Task item:
Only the lines from the one with "be assumed valid" through the end of the data are wanted, copied exactly.

[Source information Boundary: Start]

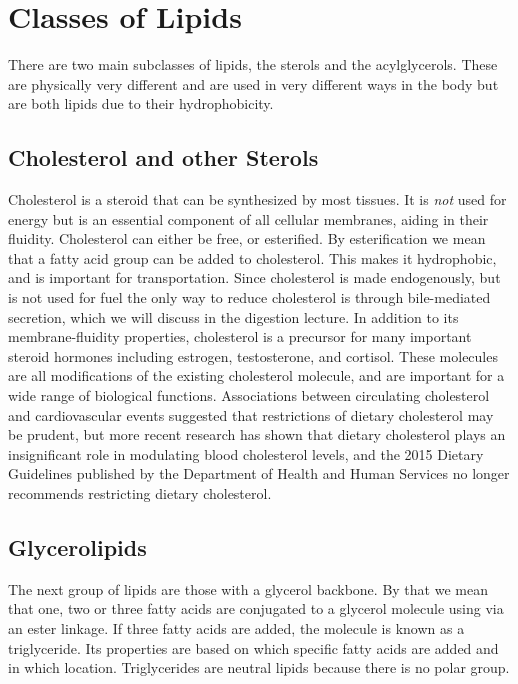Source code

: \documentclass{tufte-handout}
\begin{document}
\section{Classes of Lipids}

There are two main subclasses of lipids, the sterols and the acylglycerols.  These are physically very different and are used in very different ways in the body but are both lipids due to their hydrophobicity.

\subsection{Cholesterol and other Sterols}

Cholesterol is a steroid that can be synthesized by most tissues.  It is \emph{not} used for energy but is an essential component of all cellular membranes, aiding in their fluidity.  Cholesterol can either be free, or esterified.  By esterification we mean that a fatty acid group can be added to cholesterol.  This makes it hydrophobic, and is important for transportation.  Since cholesterol is made endogenously, but is not used for fuel the only way to reduce cholesterol is through bile-mediated secretion, which we will discuss in the digestion lecture.  In addition to its membrane-fluidity properties, cholesterol is a precursor for many important steroid hormones including estrogen, testosterone, and cortisol.  These molecules are all modifications of the existing cholesterol molecule, and are important for a wide range of biological functions.  Associations between circulating cholesterol and cardiovascular events suggested that restrictions of dietary cholesterol may be prudent, but more recent research has shown that dietary cholesterol plays an insignificant role in modulating blood cholesterol levels, and the 2015 Dietary Guidelines published by the Department of Health and Human Services no longer recommends restricting dietary cholesterol\cite{USDA2015}.

\subsection{Glycerolipids}

The next group of lipids are those with a glycerol backbone.  By that we mean that one, two or three fatty acids are conjugated to a glycerol molecule using via an ester linkage.  If three fatty acids are added, the molecule is known as a triglyceride. Its properties are based on which specific fatty acids are added and in which location.  Triglycerides are neutral lipids because there is no polar group.
\end{document}
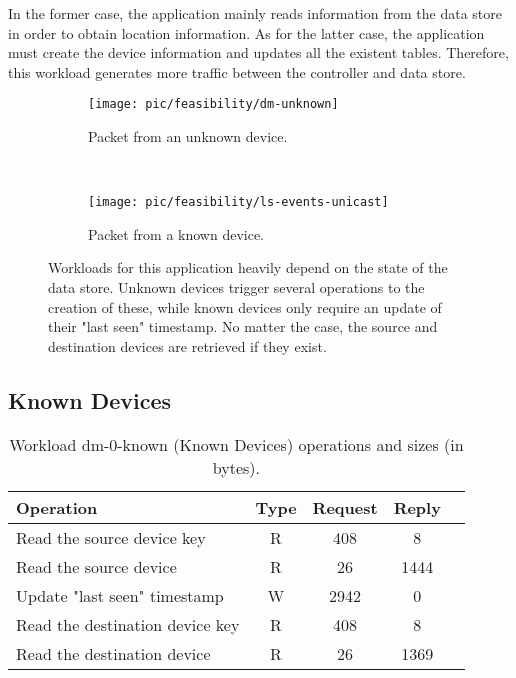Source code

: In the former case, the
application mainly reads information from the data store in order to
obtain location information. As for the latter case, the
application must create the device information and updates all the
existent tables. Therefore, this workload generates more traffic between
the controller and data store. 


\begin{figure}
  \centering
  \begin{subfigure}[b]{0.5\textwidth}
                \centering
                \texttt{[image: pic/feasibility/dm-unknown]}
                \caption{Packet from an unknown device.}
                \label{fig:dm:interaction:unknown}
        \end{subfigure}%
        ~
        \begin{subfigure}[b]{0.5\textwidth}
                \centering
                \texttt{[image: pic/feasibility/ls-events-unicast]}
                \caption{Packet from a known device.}
                \label{fig:dm:interaction:known}
        \end{subfigure}
        \caption[Device Manager workload events]{Workloads for this application heavily depend on the state of the data store. Unknown devices trigger several operations to the creation of these, while known devices only require an update of their "last seen" timestamp. No matter the case, the source and destination devices are retrieved if they exist.}
        \label{fig:dm:interaction}
\end{figure}

\subsection{Known Devices}

\begin{table}[ht]
\small
\centering 
\begin{tabular}{l c c c c}
Operation & Type & Request & Reply \\ \toprule 
Read the source device key & R & 408 & 8\\
Read the source device & R & 26 & 1444\\
Update "last seen" timestamp & W & 2942 & 0\\
Read the destination device key & R & 408 & 8\\
Read the destination device & R & 26 & 1369 \\
\end{tabular}
\caption[Workload dm-0-known (Known Devices) operations]{Workload
  dm-0-known (Known Devices) operations and sizes (in bytes).}
\label{table:ops:dm-0-known}
\end{table}

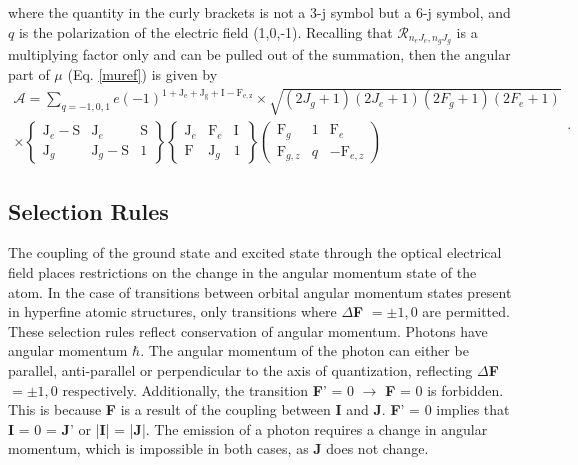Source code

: where the quantity in the curly brackets is not a 3-j symbol but a 6-j symbol, and $q$ is the polarization of the electric field (1,0,-1). Recalling that $\mathcal{R}_{n_e J_e, n_g J_g}$ is a multiplying factor only and can be pulled out of the summation, then the angular part of $\mu$ (Eq. \ref{muref}) is given by
\begin{equation}
\begin{split}
\mathcal{A} = \sum_{q = -1,0,1} e (-1)^{\mathrm{1+J_e+J_g+I-F_{e,z}}}
\times \sqrt{(2J_g+1)(2J_e+1)(2F_g+1)(2F_e+1)}\\
\times \left\lbrace
\begin{matrix}
\mathrm{J}_e-\mathrm{S} & \mathrm{J}_e & \mathrm{S}\\
\mathrm{J}_g & \mathrm{J}_g-\mathrm{S}& 1
\end{matrix}
\right\rbrace
\left\lbrace
\begin{matrix}
\mathrm{J}_e & \mathrm{F}_e & \mathrm{I}\\
\mathrm{F} & \mathrm{J}_g &1
\end{matrix}
\right\rbrace
\left(
\begin{matrix}
\mathrm{F}_g & 1 & \mathrm{F}_e\\
\mathrm{F}_{g,z} & q &-\mathrm{F}_{e,z}
\end{matrix}
\right)
\end{split}.
\end{equation}


\subsection{Selection Rules}
The coupling of the ground state and excited state through the optical electrical field places restrictions on the change in the angular momentum state of the atom. In the case of transitions between orbital angular momentum states present in hyperfine atomic structures, only transitions where $\Delta$\textbf{F}  $=\pm1,0$ are permitted. These selection rules reflect conservation of angular momentum. Photons have angular momentum $\hbar$. The angular momentum of the photon can either be parallel, anti-parallel or perpendicular to the axis of quantization, reflecting $\Delta$\textbf{F}$=\pm1,0$ respectively. Additionally, the transition \textbf{F}' = 0 $\rightarrow$ \textbf{F} = 0 is forbidden. This is because \textbf{F} is a result of the coupling between \textbf{I} and \textbf{J}. \textbf{F}' = 0 implies that \textbf{I} = 0 = \textbf{J}' or |\textbf{I}| = |\textbf{J}|. The emission of a photon requires a change in angular momentum, which is impossible in both cases, as \textbf{J} does not change\cite{TomT}.

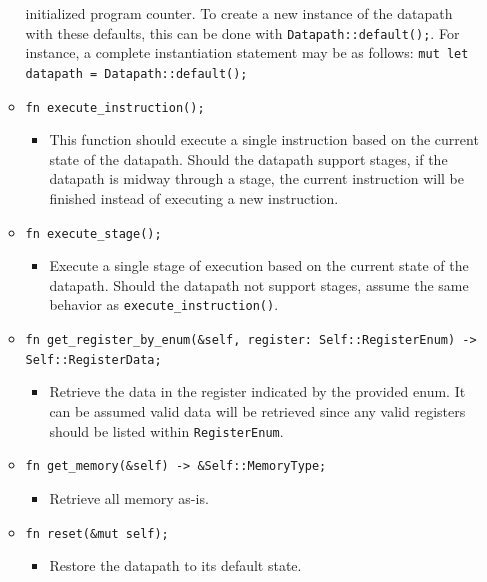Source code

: \documentclass[
    paper=letter,
    parskip=half,
    fontsize=12pt,
    titlepage=firstiscover,
    toc=bibliography,
    numbers=endperiod
]{scrartcl}
\providecommand{\tightlist}{%
  \setlength{\itemsep}{0pt}\setlength{\parskip}{0pt}}
\begin{document}
\begin{itemize}
\begin{itemize}
                    initialized program counter. To create a new instance of the datapath
                    with these defaults, this can be done with
                    \texttt{Datapath::default();}. For instance, a complete instantiation
                    statement may be as follows: \texttt{mut let datapath =
                        Datapath::default();}
              \item \texttt{fn execute\_instruction();}
                    \begin{itemize}
                        \tightlist
                        \item This function should execute a single instruction based on the current
                              state of the datapath. Should the datapath support stages, if the
                              datapath is midway through a stage, the current instruction will be
                              finished instead of executing a new instruction.
                    \end{itemize}
              \item \texttt{fn execute\_stage();}
                    \begin{itemize}
                        \tightlist
                        \item Execute a single stage of execution based on the current state of the
                              datapath. Should the datapath not support stages, assume the same
                              behavior as \texttt{execute\_instruction()}.
                    \end{itemize}
              \item \texttt{fn get\_register\_by\_enum(\&self, register: Self::RegisterEnum) -\textgreater{} Self::RegisterData;}
                    \begin{itemize}
                        \tightlist
                        \item Retrieve the data in the register indicated by the provided enum. It can
                              be assumed valid data will be retrieved since any valid registers should
                              be listed within \texttt{RegisterEnum}.
                    \end{itemize}
              \item \texttt{fn get\_memory(\&self) -\textgreater{} \&Self::MemoryType;}
                    \begin{itemize}
                        \tightlist
                        \item Retrieve all memory as-is.
                    \end{itemize}
              \item \texttt{fn reset(\&mut self);}
                    \begin{itemize}
                        \tightlist
                        \item Restore the datapath to its default state.
                    \end{itemize}
          \end{itemize}


\end{itemize}
\end{document}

[Source information Boundary: End]

Solution below:
                              be assumed valid data will be retrieved since any valid registers should
                              be listed within \texttt{RegisterEnum}.
                    \end{itemize}
              \item \texttt{fn get\_memory(\&self) -\textgreater{} \&Self::MemoryType;}
                    \begin{itemize}
                        \tightlist
                        \item Retrieve all memory as-is.
                    \end{itemize}
              \item \texttt{fn reset(\&mut self);}
                    \begin{itemize}
                        \tightlist
                        \item Restore the datapath to its default state.
                    \end{itemize}
          \end{itemize}


\end{itemize}
\end{document}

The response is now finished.